宅地建物取引業法(宅建業法)1条では、法の目的について規定しています。

宅建業法の目的

最終目標

宅地建物取引業法(宅建業法)の最終目標(究極的な目的)は、次の2つです。

  • 購入者等の利益の保護
  • 宅地及び建物の流通の円滑化

中間目標

宅建業法の最終目的を達成するために設定された中間目標(直接目的)は、次の2つです。

  • 宅地建物取引業を営む者(宅地建物取引業者)の業務の適正な運営を確保する
  • 宅地及び建物の取引の公正を確保する
  • 宅地建物取引業の健全な発達を促進する

目的達成のための手段

宅建業法の中間目標を達成し、さらに最終目標を達成するためにとる手段は次の2つです。

  • 宅地建物取引業を営む者について免許制度を実施する
  • 宅地建物取引業に対し必要な規制を行う

宅建業法による規制が正当化される理由

私的自治の原則(契約自由の原則)に基づけば、宅地・建物の取引は、取引当事者が対等な関係で自由に行うことができるものであり、国家はこれに干渉することができないはずです。

しかし現実には、宅地・建物の取引には専門的な知識が必要ですが、一般人(素人)はそのような知識を持っていないのが普通です。

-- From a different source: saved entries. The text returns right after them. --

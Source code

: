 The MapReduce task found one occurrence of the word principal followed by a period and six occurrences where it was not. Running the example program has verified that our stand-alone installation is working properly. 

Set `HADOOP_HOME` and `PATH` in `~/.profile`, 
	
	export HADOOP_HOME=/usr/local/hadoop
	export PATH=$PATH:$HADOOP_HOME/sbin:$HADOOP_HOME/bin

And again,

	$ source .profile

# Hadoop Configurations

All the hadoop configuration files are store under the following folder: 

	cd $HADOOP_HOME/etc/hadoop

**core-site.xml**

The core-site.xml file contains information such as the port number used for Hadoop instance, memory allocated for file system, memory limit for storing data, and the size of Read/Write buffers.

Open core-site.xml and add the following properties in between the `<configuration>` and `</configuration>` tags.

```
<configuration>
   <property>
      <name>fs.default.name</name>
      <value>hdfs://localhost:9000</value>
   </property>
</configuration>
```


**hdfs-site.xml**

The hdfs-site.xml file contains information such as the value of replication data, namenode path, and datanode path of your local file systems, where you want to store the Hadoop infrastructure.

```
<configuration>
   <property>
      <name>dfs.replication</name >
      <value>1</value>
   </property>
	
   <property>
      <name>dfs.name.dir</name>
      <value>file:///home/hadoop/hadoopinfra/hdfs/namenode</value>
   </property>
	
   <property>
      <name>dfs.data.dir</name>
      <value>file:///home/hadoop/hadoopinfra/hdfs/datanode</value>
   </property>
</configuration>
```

そして、一般人の無知につけこんで、一般人に損害を与える悪質な業者が存在します。このように、宅地・建物の取引においては、一般人は業者と対等な関係で取引を行うことができません。また、宅地・建物の取引は金額が大きいため、損害を被った場合の被害額が大きくなります。

この状況を放置しますと、一般人は宅地・建物の取引を控えるようになり、宅地・建物の流通市場が停滞し、住宅問題(住宅不足)・宅地問題(宅地不足)へとつながっていきます。

そこで、宅地・建物の取引に対しては、国家が法に基づいて規制する必要があります。

国家が規制することで、一般人の利益を保護することができます。しかも、そのことによって一般人は安心して宅地・建物の取引を行うことができますから、宅地及び建物の流通市場が活発化し、住宅問題(住宅不足)・宅地問題(宅地不足)の解決につなげることができます。